Privacy is one reason why personalisation doesn’t happen on a much wider scale, as designers and web editors are worried they will infringe upon some written or unwritten law that creeps out their visitors. There are ways you can use analytics tools to help you do personalisation without being intrusive.
Use analytics to define worthwhile personalisation segments
Firstly use your analytics tools to define whether the user segment is big enough. You don’t want to start doing technical work or setting up A/B tests if the rule will only apply to 10 visitors per month. You want to find segments of your visitors that make it worthwhile.
Once you’ve done that there are a few ways you can personalise your content without freaking out your visitors whilst helping them in the process.

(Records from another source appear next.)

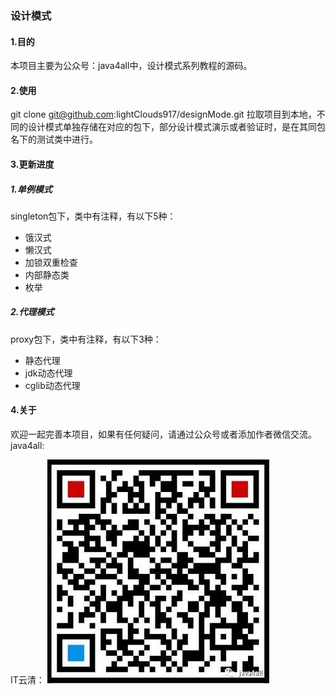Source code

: ### 设计模式
#### 1.目的
本项目主要为公众号：java4all中，设计模式系列教程的源码。
#### 2.使用
git clone git@github.com:lightClouds917/designMode.git
拉取项目到本地，不同的设计模式单独存储在对应的包下，部分设计模式演示或者验证时，是在其同包名下的测试类中进行。
#### 3.更新进度
##### 1.单例模式
singleton包下，类中有注释，有以下5种：
- 饿汉式
- 懒汉式
- 加锁双重检查
- 内部静态类
- 枚举
##### 2.代理模式
proxy包下，类中有注释，有以下3种：
- 静态代理
- jdk动态代理
- cglib动态代理
#### 4.关于
欢迎一起完善本项目，如果有任何疑问，请通过公众号或者添加作者微信交流。
java4all:

IT云清：
![Image text](https://github.com/lightClouds917/designMode/blob/master/src/main/resources/templates/ITyunqing.jpg)
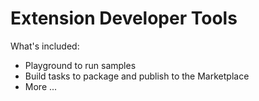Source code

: # Extension Developer Tools

What's included:

* Playground to run samples
* Build tasks to package and publish to the Marketplace
* More ...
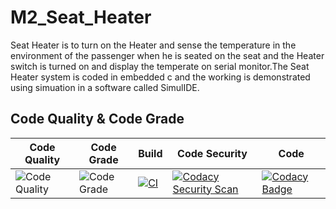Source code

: # M2_Seat_Heater
Seat Heater is to turn on the Heater and sense the temperature in the environment of the passenger when he is seated on the seat and the Heater switch is turned on and display the temperate on serial monitor.The Seat Heater system is coded in embedded c and the working is demonstrated using simuation in a software called SimulIDE.
## Code Quality & Code Grade
|Code Quality|Code Grade|Build| Code Security |Code
|--------|-------|-------|------|-----|
|![Code Quality](https://api.codiga.io/project/33002/score/svg)| ![Code Grade](https://api.codiga.io/project/33002/status/svg)|[![CI](https://github.com/27042000/M2_Seat_Heater/actions/workflows/main.yml/badge.svg)](https://github.com/27042000/M2_Seat_Heater/actions/workflows/main.yml)|[![Codacy Security Scan](https://github.com/27042000/M2_Seat_Heater/actions/workflows/codacy.yml/badge.svg)](https://github.com/27042000/M2_Seat_Heater/actions/workflows/codacy.yml)|[![Codacy Badge](https://app.codacy.com/project/badge/Grade/3c3a383b7a204c5bb3803a60cf646edb)](https://www.codacy.com/gh/27042000/M2_Seat_Heater/dashboard?utm_source=github.com&amp;utm_medium=referral&amp;utm_content=27042000/M2_Seat_Heater&amp;utm_campaign=Badge_Grade)|
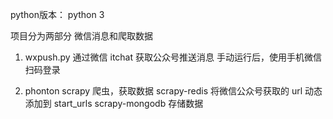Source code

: 
python版本： python 3

项目分为两部分  微信消息和爬取数据

1. wxpush.py
通过微信 itchat 获取公众号推送消息
手动运行后，使用手机微信扫码登录

2. phonton
scrapy 爬虫，获取数据
scrapy-redis 将微信公众号获取的 url 动态添加到 start_urls
scrapy-mongodb 存储数据
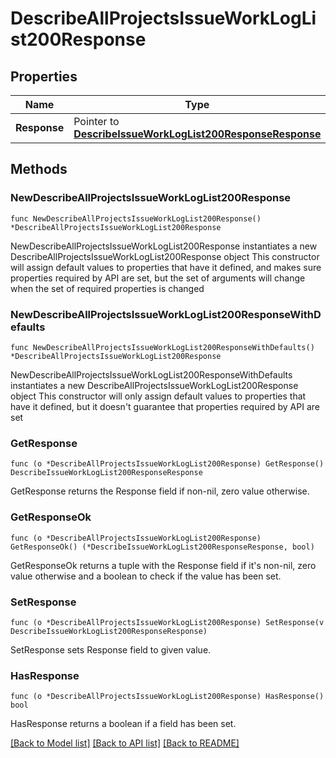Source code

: # DescribeAllProjectsIssueWorkLogList200Response

## Properties

Name | Type | Description | Notes
------------ | ------------- | ------------- | -------------
**Response** | Pointer to [**DescribeIssueWorkLogList200ResponseResponse**](DescribeIssueWorkLogList200ResponseResponse.md) |  | [optional] 

## Methods

### NewDescribeAllProjectsIssueWorkLogList200Response

`func NewDescribeAllProjectsIssueWorkLogList200Response() *DescribeAllProjectsIssueWorkLogList200Response`

NewDescribeAllProjectsIssueWorkLogList200Response instantiates a new DescribeAllProjectsIssueWorkLogList200Response object
This constructor will assign default values to properties that have it defined,
and makes sure properties required by API are set, but the set of arguments
will change when the set of required properties is changed

### NewDescribeAllProjectsIssueWorkLogList200ResponseWithDefaults

`func NewDescribeAllProjectsIssueWorkLogList200ResponseWithDefaults() *DescribeAllProjectsIssueWorkLogList200Response`

NewDescribeAllProjectsIssueWorkLogList200ResponseWithDefaults instantiates a new DescribeAllProjectsIssueWorkLogList200Response object
This constructor will only assign default values to properties that have it defined,
but it doesn't guarantee that properties required by API are set

### GetResponse

`func (o *DescribeAllProjectsIssueWorkLogList200Response) GetResponse() DescribeIssueWorkLogList200ResponseResponse`

GetResponse returns the Response field if non-nil, zero value otherwise.

### GetResponseOk

`func (o *DescribeAllProjectsIssueWorkLogList200Response) GetResponseOk() (*DescribeIssueWorkLogList200ResponseResponse, bool)`

GetResponseOk returns a tuple with the Response field if it's non-nil, zero value otherwise
and a boolean to check if the value has been set.

### SetResponse

`func (o *DescribeAllProjectsIssueWorkLogList200Response) SetResponse(v DescribeIssueWorkLogList200ResponseResponse)`

SetResponse sets Response field to given value.

### HasResponse

`func (o *DescribeAllProjectsIssueWorkLogList200Response) HasResponse() bool`

HasResponse returns a boolean if a field has been set.


[[Back to Model list]](../README.md#documentation-for-models) [[Back to API list]](../README.md#documentation-for-api-endpoints) [[Back to README]](../README.md)


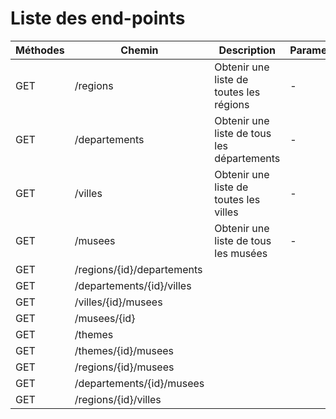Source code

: # Liste des end-points

|Méthodes|Chemin|Description|Parametres|Retours|
|---|---|---|---|---|
|GET|/regions|Obtenir une liste de toutes les régions|-||
|GET|/departements|Obtenir une liste de tous les départements|-||
|GET|/villes|Obtenir une liste de toutes les villes|-||
|GET|/musees|Obtenir une liste de tous les musées|-||
|GET|/regions/{id}/departements||||
|GET|/departements/{id}/villes||||
|GET|/villes/{id}/musees||||
|GET|/musees/{id}||||
|GET|/themes||||
|GET|/themes/{id}/musees||||
|GET|/regions/{id}/musees||||
|GET|/departements/{id}/musees||||
|GET|/regions/{id}/villes||||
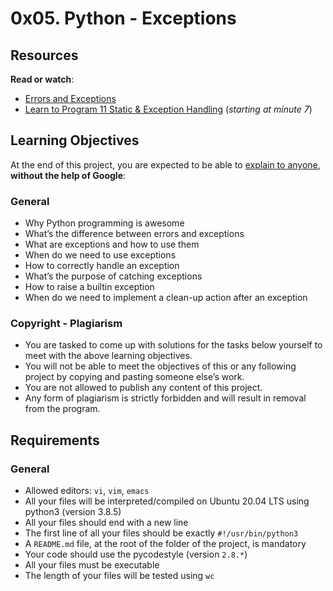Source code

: # 0x05. Python - Exceptions

## Resources

**Read or watch**:

- [Errors and Exceptions](/rltoken/Yj7sDOzmKwICSHr7WEAW3A)
- [Learn to Program 11 Static & Exception Handling](/rltoken/xASzXarhF1sBhzYkJ14LvQ) (*starting at minute 7*)

## Learning Objectives

At the end of this project, you are expected to be able to [explain to anyone](/rltoken/ER6JIfkhcpsfFWZNN_BBvg), **without the help of Google**:

### General

- Why Python programming is awesome
- What’s the difference between errors and exceptions
- What are exceptions and how to use them
- When do we need to use exceptions
- How to correctly handle an exception
- What’s the purpose of catching exceptions
- How to raise a builtin exception
- When do we need to implement a clean-up action after an exception

### Copyright - Plagiarism

- You are tasked to come up with solutions for the tasks below yourself to meet with the above learning objectives.
- You will not be able to meet the objectives of this or any following project by copying and pasting someone else’s work.
- You are not allowed to publish any content of this project.
- Any form of plagiarism is strictly forbidden and will result in removal from the program.

## Requirements

### General

- Allowed editors: `vi`, `vim`, `emacs`
- All your files will be interpreted/compiled on Ubuntu 20.04 LTS using python3 (version 3.8.5)
- All your files should end with a new line
- The first line of all your files should be exactly `#!/usr/bin/python3`
- A `README.md` file, at the root of the folder of the project, is mandatory
- Your code should use the pycodestyle (version `2.8.*`)
- All your files must be executable
- The length of your files will be tested using `wc`

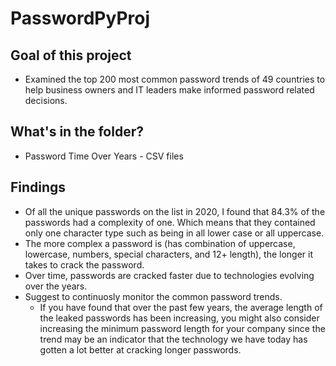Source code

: # PasswordPyProj

## Goal of this project
- Examined the top 200 most common password trends of 49 countries to help business owners and IT leaders make informed password related decisions. 

## What's in the folder?
- Password Time Over Years - CSV files

## Findings
- Of all the unique passwords on the list in 2020, I found that 84.3% of the passwords had a complexity of one. Which means that they contained only one character type such as being in all lower case or all uppercase. 
- The more complex a password is (has combination of uppercase, lowercase, numbers, special characters, and 12+ length), the longer it takes to crack the password. 
- Over time, passwords are cracked faster due to technologies evolving over the years.
- Suggest to continuosly monitor the common password trends.
  - If you have found that over the past few years, the average length of the leaked passwords has been increasing, you might also consider increasing the minimum password length for your company since the trend may be an indicator that the technology we have today has gotten a lot better at cracking longer passwords.
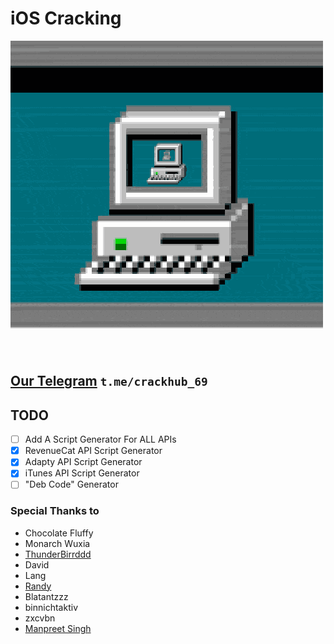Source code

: # iOS Cracking

![Gif](Gifs/giphy.gif "-gifcontrol-disabled;")

## [Our Telegram](https://t.me/crackhub_69) `t.me/crackhub_69` <!-- {docsify-ignore} -->

## TODO <!-- {docsify-ignore} -->

- [ ] Add A Script Generator For ALL APIs
- [x] RevenueCat API Script Generator
- [x] Adapty API Script Generator
- [x] iTunes API Script Generator
- [ ] "Deb Code" Generator

### Special Thanks to <!-- {docsify-ignore} -->

- Chocolate Fluffy
- Monarch Wuxia
- [ThunderBirrddd](https://t.me/ThunderBirrddd)
- David
- Lang
- [Randy](https://t.me/iOS_Randy420)
- Blatantzzz
- binnichtaktiv
- zxcvbn
- [Manpreet Singh](https://t.me/AppleTesters)

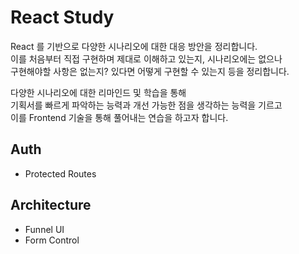 # React Study

React 를 기반으로 다양한 시나리오에 대한 대응 방안을 정리합니다.<br />
이를 처음부터 직접 구현하며 제대로 이해하고 있는지, 시나리오에는 없으나<br />
구현해야할 사항은 없는지? 있다면 어떻게 구현할 수 있는지 등을 정리합니다.

다양한 시나리오에 대한 리마인드 및 학습을 통해<br />
기획서를 빠르게 파악하는 능력과 개선 가능한 점을 생각하는 능력을 기르고<br />
이를 Frontend 기술을 통해 풀어내는 연습을 하고자 합니다.

## Auth

- Protected Routes

## Architecture

- Funnel UI
- Form Control
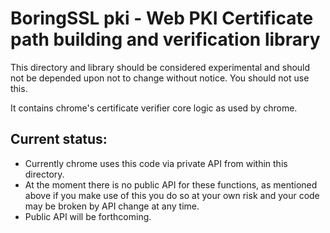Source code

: # BoringSSL pki - Web PKI Certificate path building and verification library

This directory and library should be considered experimental and should not be
depended upon not to change without notice.  You should not use this.

It contains chrome's certificate verifier core logic as used by chrome.

## Current status:
 * Currently chrome uses this code via private API from within this directory.
 * At the moment there is no public API for these functions, as mentioned above
   if you make use of this you do so at your own risk and your code may be broken
   by API change at any time.
 * Public API will be forthcoming.
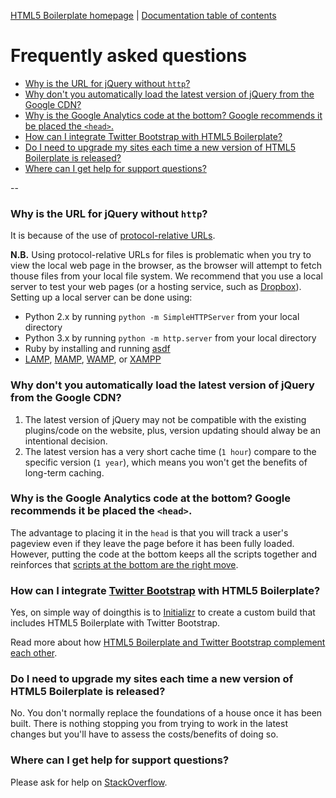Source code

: [HTML5 Boilerplate homepage](http://html5boilerplate.com) | [Documentation
table of contents](TOC.md)

# Frequently asked questions

* [Why is the URL for jQuery without `http`?](#why-is-the-url-for-jquery-without-http)
* [Why don't you automatically load the latest version of jQuery from the Google CDN?](#why-dont-you-automatically-load-the-latest-version-of-jquery-from-the-google-cdn)
* [Why is the Google Analytics code at the bottom? Google recommends it be placed the `<head>`.](#why-is-the-google-analytics-code-at-the-bottom-google-recommends-it-be-placed-the-head)
* [How can I integrate Twitter Bootstrap with HTML5 Boilerplate?](#how-can-i-integrate-twitter-bootstrap-with-html5-boilerplate)
* [Do I need to upgrade my sites each time a new version of HTML5 Boilerplate is released?](#do-i-need-to-upgrade-my-sites-each-time-a-new-version-of-html5-boilerplate-is-released)
* [Where can I get help for support questions?](#where-can-i-get-help-for-support-questions)


--

### Why is the URL for jQuery without `http`?

It is because of the use of [protocol-relative
URLs](http://paulirish.com/2010/the-protocol-relative-url/).

**N.B.** Using protocol-relative URLs for files is problematic when you try to
view the local web page in the browser, as the browser will attempt to fetch
thouse files from your local file system. We recommend that you use a local
server to test your web pages (or a hosting service, such as
[Dropbox](https://www.dropbox.com/)). Setting up a local server can be done
using:

* Python 2.x by running `python -m SimpleHTTPServer` from your local directory
* Python 3.x by running  `python -m http.server` from your local directory
* Ruby by installing and running [asdf](https://rubygems.org/gems/asdf)
* [LAMP](http://en.wikipedia.org/wiki/LAMP_%28software_bundle%29),
  [MAMP](http://www.mamp.info/en/index.html),
  [WAMP](http://www.wampserver.com/en/), or
  [XAMPP](http://www.apachefriends.org/index.html)


### Why don't you automatically load the latest version of jQuery from the Google CDN?

1. The latest version of jQuery may not be compatible with the existing
   plugins/code on the website, plus, version updating should alway be an
   intentional decision.
2. The latest version has a very short cache time (`1 hour`) compare to the
   specific version (`1 year`), which means you won't get the benefits of
   long-term caching.


### Why is the Google Analytics code at the bottom? Google recommends it be placed the `<head>`.

The advantage to placing it in the `head` is that you will track a user's
pageview even if they leave the page before it has been fully loaded. However,
putting the code at the bottom keeps all the scripts together and reinforces
that [scripts at the bottom are the right
move](http://developer.yahoo.com/blogs/ydn/high-performance-sites-rule-6-move-scripts-bottom-7200.html).


### How can I integrate [Twitter Bootstrap](http://getbootstrap.com/) with HTML5 Boilerplate?

Yes, on simple way of doingthis is to [Initializr](http://initializr.com) to create a custom build that
includes HTML5 Boilerplate with Twitter Bootstrap.

Read more about how [HTML5 Boilerplate and Twitter Bootstrap complement each
other](http://www.quora.com/Is-Bootstrap-a-complement-OR-an-alternative-to-HTML5-Boilerplate-or-viceversa/answer/Nicolas-Gallagher).


### Do I need to upgrade my sites each time a new version of HTML5 Boilerplate is released?

No. You don't normally replace the foundations of a house once it has been
built. There is nothing stopping you from trying to work in the latest changes
but you'll have to assess the costs/benefits of doing so.


### Where can I get help for support questions?

Please ask for help on
[StackOverflow](http://stackoverflow.com/questions/tagged/html5boilerplate).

- Device types. If you’re running an eCommerce operation selling for instance mobile phones and the visitor arrives using an Apple product, the chances are that the visitor would be better served by showing the iPhone’s you have for sale first, rather than all the android devices. Similarly if you sell laptops then showing a related family of device types might help the visitor. So again, show Macs to Mac users, or PCs to PC users.
- New versus returning visitors. This one works for every site out there. If your visitor has never seen your website before then first impressions matter. Depending on where they land and where they come from you should present them with the options they need to make decisions to stay on your website and look around. It could be embedded links within the landing page they arrive at, or calls to action to gently persuade them to take the action you want them to take whilst giving them what they want. It could also be simply encouraging them to come back by asking them to sign up to your community. Returning visitors on the other hand might be looking for something that they bookmarked, or they saw from your website on their last visit. It might be easier for your visitor if you could show them what they were looking at when they were at your website last.
- Geography. We’ve discussed geo segmentation before but you could get a little more personal if you helped your user based on which city they’re in. If for instance you have a global website with a lot of contact addresses for locations all over the country (or the world) then by looking up where the user is located you could serve the closest location to them first, to save them searching through your list. Or if you’re in retail and have stores all over the country then showing the closest location to the user by default might help them.
- Language. Many websites try to predetermine which language you’re using based on the country you’re in. There is a right way and a wrong way to do this. If the user arrives at a Finnish website and sees Finnish language but speaks English then you’re doing the user a disservice forcing them to find the language options. Many sites force them to use a different version of the website (UK or USA as oppose Finland) and it removes local nuances from the content. The best way to do it would be to understand what language version the users operating system works in and present that along with very clear options for language throughout the website rather than force a user to fight their way through a language they don’t understand.
Four simple ways you can personalise without compromising privacy, but how do you go about doing it? This will be the subject of another more in depth tip, however in short you either need technical help from your website developers or you may set rules in tools like Google Website Optimize, Visual Website Optimzer, Adobe Target or Optimizely. For instance the rule might be “if the visitor is a new visitor > show content X otherwise show content Y” meaning that you’d by default show different content to new versus returning visitors.
- Define worthwhile segments from your analytics system. You want to personalise against segments of traffic that are meaningful.
- Try the 4 segments above as starting points.
- Start simple by finding something that won’t be too difficult to implement technically and see if it helps your users.